An original Route 66 sign

Pan out, and this is the building it swings from

I have a thing for abandoned buildings and peeling paint if you haven't noticed
Further down the road, we found Red Oak II (a suggestion from the woman at the Sinclair station) It's hard to describe the place, it's kind of like traveling back in time. Check out this link for a bit of it's history. It's full of charming little buildings and art.

A gate made out of old gears and tractor parts

Some of the houses are privately owned. 

There were a few of these chairs scattered out in the lawn...they looked like they were grazing.

This sculpture was called "Plumber's Nightmare"
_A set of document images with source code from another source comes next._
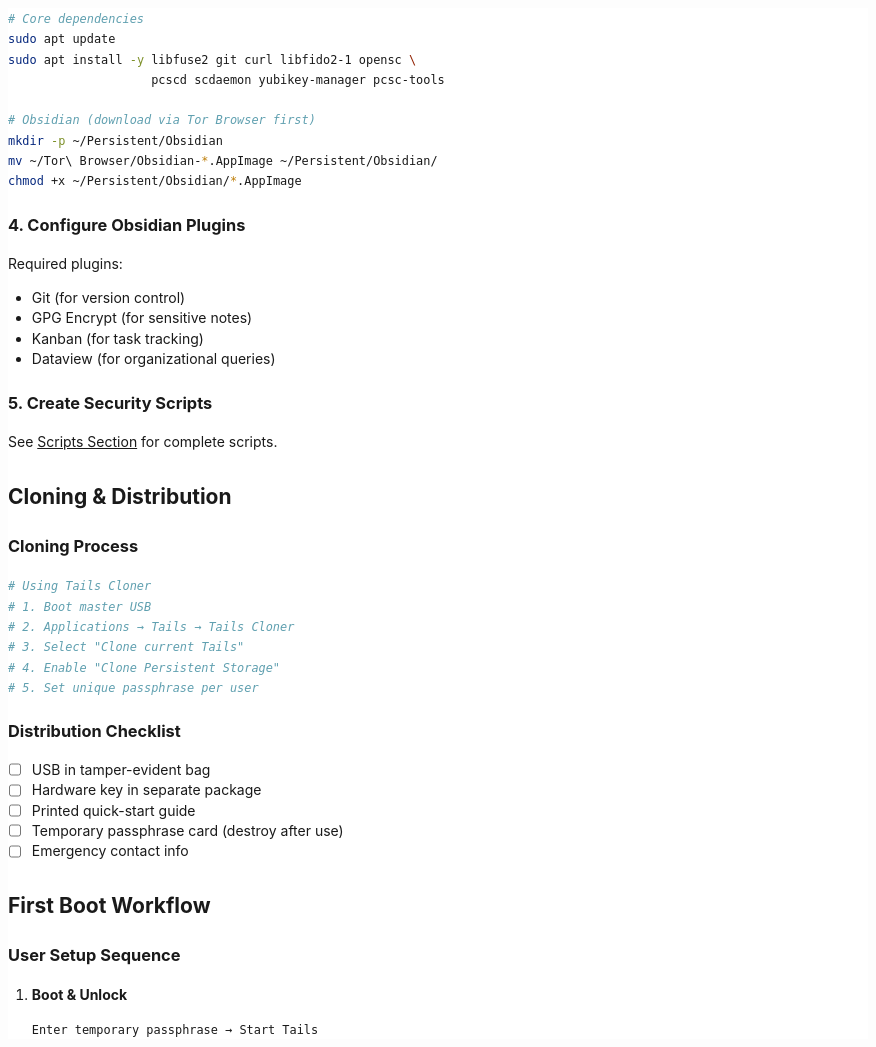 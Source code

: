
 ```bash
# Core dependencies
sudo apt update
sudo apt install -y libfuse2 git curl libfido2-1 opensc \
                    pcscd scdaemon yubikey-manager pcsc-tools

# Obsidian (download via Tor Browser first)
mkdir -p ~/Persistent/Obsidian
mv ~/Tor\ Browser/Obsidian-*.AppImage ~/Persistent/Obsidian/
chmod +x ~/Persistent/Obsidian/*.AppImage
```

### 4. Configure Obsidian Plugins

Required plugins:
- Git (for version control)
- GPG Encrypt (for sensitive notes)
- Kanban (for task tracking)
- Dataview (for organizational queries)

### 5. Create Security Scripts

See [Scripts Section](#security-scripts) for complete scripts.

## Cloning & Distribution

### Cloning Process

```bash
# Using Tails Cloner
# 1. Boot master USB
# 2. Applications → Tails → Tails Cloner
# 3. Select "Clone current Tails"
# 4. Enable "Clone Persistent Storage"
# 5. Set unique passphrase per user
```

### Distribution Checklist

- [ ] USB in tamper-evident bag
- [ ] Hardware key in separate package
- [ ] Printed quick-start guide
- [ ] Temporary passphrase card (destroy after use)
- [ ] Emergency contact info

## First Boot Workflow

### User Setup Sequence

1. **Boot & Unlock**
   ```
   Enter temporary passphrase → Start Tails
   ```
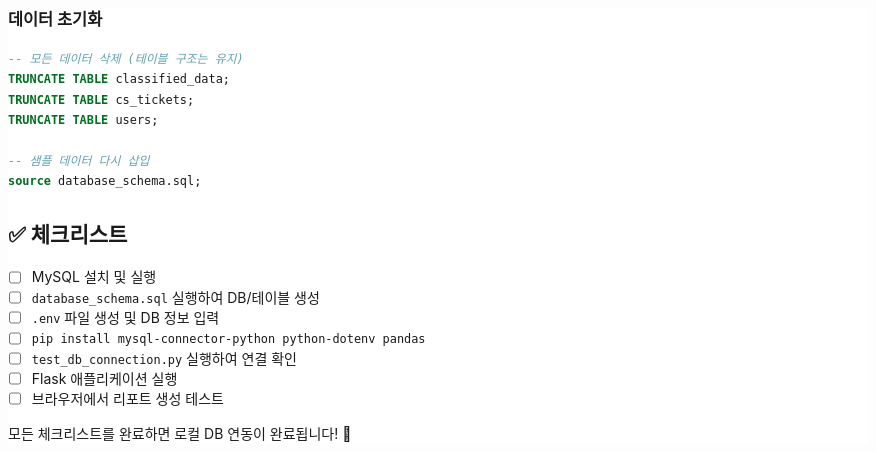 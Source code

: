 ### 데이터 초기화

```sql
-- 모든 데이터 삭제 (테이블 구조는 유지)
TRUNCATE TABLE classified_data;
TRUNCATE TABLE cs_tickets;
TRUNCATE TABLE users;

-- 샘플 데이터 다시 삽입
source database_schema.sql;
```

## ✅ 체크리스트

- [ ] MySQL 설치 및 실행
- [ ] `database_schema.sql` 실행하여 DB/테이블 생성
- [ ] `.env` 파일 생성 및 DB 정보 입력
- [ ] `pip install mysql-connector-python python-dotenv pandas`
- [ ] `test_db_connection.py` 실행하여 연결 확인
- [ ] Flask 애플리케이션 실행
- [ ] 브라우저에서 리포트 생성 테스트

모든 체크리스트를 완료하면 로컬 DB 연동이 완료됩니다! 🎉
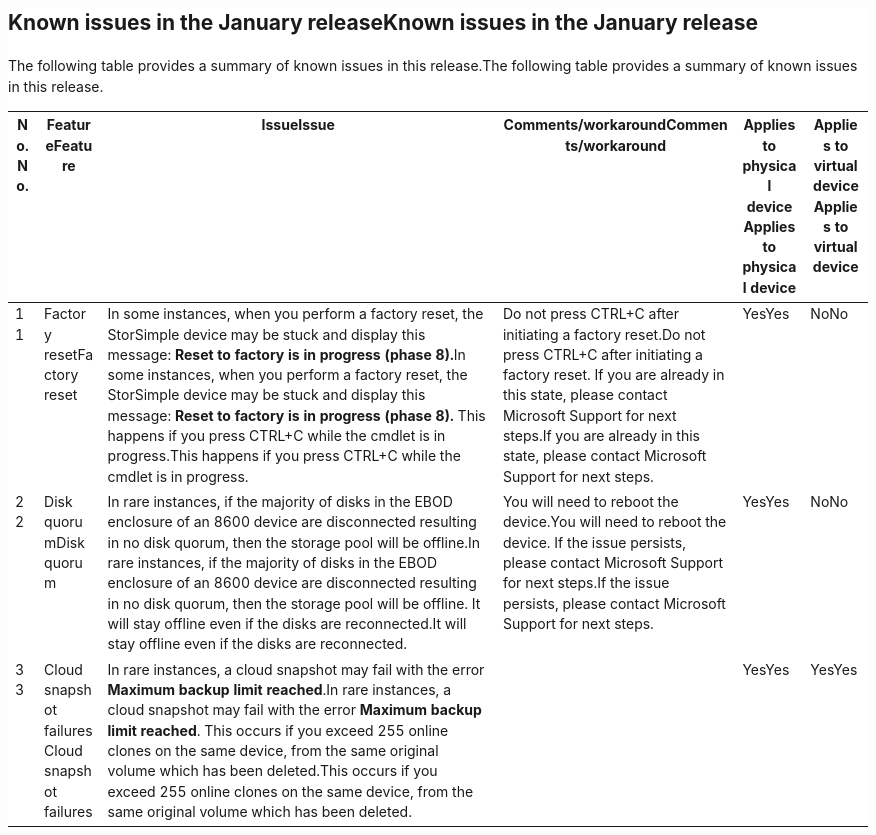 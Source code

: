 ## <a name="known-issues-in-the-january-release"></a><span data-ttu-id="92e52-135">Known issues in the January release</span><span class="sxs-lookup"><span data-stu-id="92e52-135">Known issues in the January release</span></span>
<span data-ttu-id="92e52-136">The following table provides a summary of known issues in this release.</span><span class="sxs-lookup"><span data-stu-id="92e52-136">The following table provides a summary of known issues in this release.</span></span>

| <span data-ttu-id="92e52-137">No.</span><span class="sxs-lookup"><span data-stu-id="92e52-137">No.</span></span> | <span data-ttu-id="92e52-138">Feature</span><span class="sxs-lookup"><span data-stu-id="92e52-138">Feature</span></span> | <span data-ttu-id="92e52-139">Issue</span><span class="sxs-lookup"><span data-stu-id="92e52-139">Issue</span></span> | <span data-ttu-id="92e52-140">Comments/workaround</span><span class="sxs-lookup"><span data-stu-id="92e52-140">Comments/workaround</span></span> | <span data-ttu-id="92e52-141">Applies to physical device</span><span class="sxs-lookup"><span data-stu-id="92e52-141">Applies to physical device</span></span> | <span data-ttu-id="92e52-142">Applies to virtual device</span><span class="sxs-lookup"><span data-stu-id="92e52-142">Applies to virtual device</span></span> |
| --- | --- | --- | --- | --- | --- |
| <span data-ttu-id="92e52-143">1</span><span class="sxs-lookup"><span data-stu-id="92e52-143">1</span></span> |<span data-ttu-id="92e52-144">Factory reset</span><span class="sxs-lookup"><span data-stu-id="92e52-144">Factory reset</span></span> |<span data-ttu-id="92e52-145">In some instances, when you perform a factory reset, the StorSimple device may be stuck and display this message: **Reset to factory is in progress (phase 8).**</span><span class="sxs-lookup"><span data-stu-id="92e52-145">In some instances, when you perform a factory reset, the StorSimple device may be stuck and display this message: **Reset to factory is in progress (phase 8).**</span></span> <span data-ttu-id="92e52-146">This happens if you press CTRL+C while the cmdlet is in progress.</span><span class="sxs-lookup"><span data-stu-id="92e52-146">This happens if you press CTRL+C while the cmdlet is in progress.</span></span> |<span data-ttu-id="92e52-147">Do not press CTRL+C after initiating a factory reset.</span><span class="sxs-lookup"><span data-stu-id="92e52-147">Do not press CTRL+C after initiating a factory reset.</span></span> <span data-ttu-id="92e52-148">If you are already in this state, please contact Microsoft Support for next steps.</span><span class="sxs-lookup"><span data-stu-id="92e52-148">If you are already in this state, please contact Microsoft Support for next steps.</span></span> |<span data-ttu-id="92e52-149">Yes</span><span class="sxs-lookup"><span data-stu-id="92e52-149">Yes</span></span> |<span data-ttu-id="92e52-150">No</span><span class="sxs-lookup"><span data-stu-id="92e52-150">No</span></span> |
| <span data-ttu-id="92e52-151">2</span><span class="sxs-lookup"><span data-stu-id="92e52-151">2</span></span> |<span data-ttu-id="92e52-152">Disk quorum</span><span class="sxs-lookup"><span data-stu-id="92e52-152">Disk quorum</span></span> |<span data-ttu-id="92e52-153">In rare instances, if the majority of disks in the EBOD enclosure of an 8600 device are disconnected resulting in no disk quorum, then the storage pool will be offline.</span><span class="sxs-lookup"><span data-stu-id="92e52-153">In rare instances, if the majority of disks in the EBOD enclosure of an 8600 device are disconnected resulting in no disk quorum, then the storage pool will be offline.</span></span> <span data-ttu-id="92e52-154">It will stay offline even if the disks are reconnected.</span><span class="sxs-lookup"><span data-stu-id="92e52-154">It will stay offline even if the disks are reconnected.</span></span> |<span data-ttu-id="92e52-155">You will need to reboot the device.</span><span class="sxs-lookup"><span data-stu-id="92e52-155">You will need to reboot the device.</span></span> <span data-ttu-id="92e52-156">If the issue persists, please contact Microsoft Support for next steps.</span><span class="sxs-lookup"><span data-stu-id="92e52-156">If the issue persists, please contact Microsoft Support for next steps.</span></span> |<span data-ttu-id="92e52-157">Yes</span><span class="sxs-lookup"><span data-stu-id="92e52-157">Yes</span></span> |<span data-ttu-id="92e52-158">No</span><span class="sxs-lookup"><span data-stu-id="92e52-158">No</span></span> |
| <span data-ttu-id="92e52-159">3</span><span class="sxs-lookup"><span data-stu-id="92e52-159">3</span></span> |<span data-ttu-id="92e52-160">Cloud snapshot failures</span><span class="sxs-lookup"><span data-stu-id="92e52-160">Cloud snapshot failures</span></span> |<span data-ttu-id="92e52-161">In rare instances, a cloud snapshot may fail with the error **Maximum backup limit reached**.</span><span class="sxs-lookup"><span data-stu-id="92e52-161">In rare instances, a cloud snapshot may fail with the error **Maximum backup limit reached**.</span></span> <span data-ttu-id="92e52-162">This occurs if you exceed 255 online clones on the same device, from the same original volume which has been deleted.</span><span class="sxs-lookup"><span data-stu-id="92e52-162">This occurs if you exceed 255 online clones on the same device, from the same original volume which has been deleted.</span></span> | |<span data-ttu-id="92e52-163">Yes</span><span class="sxs-lookup"><span data-stu-id="92e52-163">Yes</span></span> |<span data-ttu-id="92e52-164">Yes</span><span class="sxs-lookup"><span data-stu-id="92e52-164">Yes</span></span> |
In the the little old church

Wednesday, October 6, 2010

Sept. 10, 2010 - We Embark

So we left home at 6pm on a Friday, to find ourselves in a traffic jam 30 minutes out of town. Great! We drove into the night, trying to get as far away from home as we could. 1:45am we stop for the night in a truckstop somewhere in Missouri for our first night on the road in the teardrop. It rains. Torrentially. We found our leak! And lucky for me it was on Ed's side. Actually we both tossed and turned all night just getting used to the idea of sleeping in a shoebox on a trailer in a truckstop in Missouri. So Ed's feet got a little wet but we patched up the leak in the morning. But not before being awaken by strangers talking about us just outside our window...

(read this in the thickest southern accent)
Mr: That's a tiny little camper right there, the back opens up and they got a kitchen and storage.
Mrs. A camper? You mean a trailer for camping supplies?"
Mr. No, no, that's a camper, you can sleep inside of it.
Mrs. No way, that is too tiny!
Mr. No it's not, I betcha they just got tired and pulled off to rest, I bet there's people sleeping in there right now.

And so it begins, seldom will we make a stop and not have an admirer or two. Literally not a day went by in our two weeks on the road that we didn't have someone strike up a conversation about our teardrop. "What is it? Where did you buy it? Do you really sleep in there?"

Sept. 11
After brushing teeth and cleaning up a bit at the truckstop, we finally hop on Route 66 at 9:30 am.
Here is our very first roadside oddity, you see we were quite excited.
In case you were wondering, this is the Route 66 Rocker.
Erected 4-1-08
Stands 42'4" tall
Weighs 27,500 lbs

We spotted the rock frog! Aunt Nancy, Americana expert and enthusiast, had given us a list of things to look out for. This was one of them, it was a like a scavenger hunt, looking for everything on her list and finding a ton of stuff in between.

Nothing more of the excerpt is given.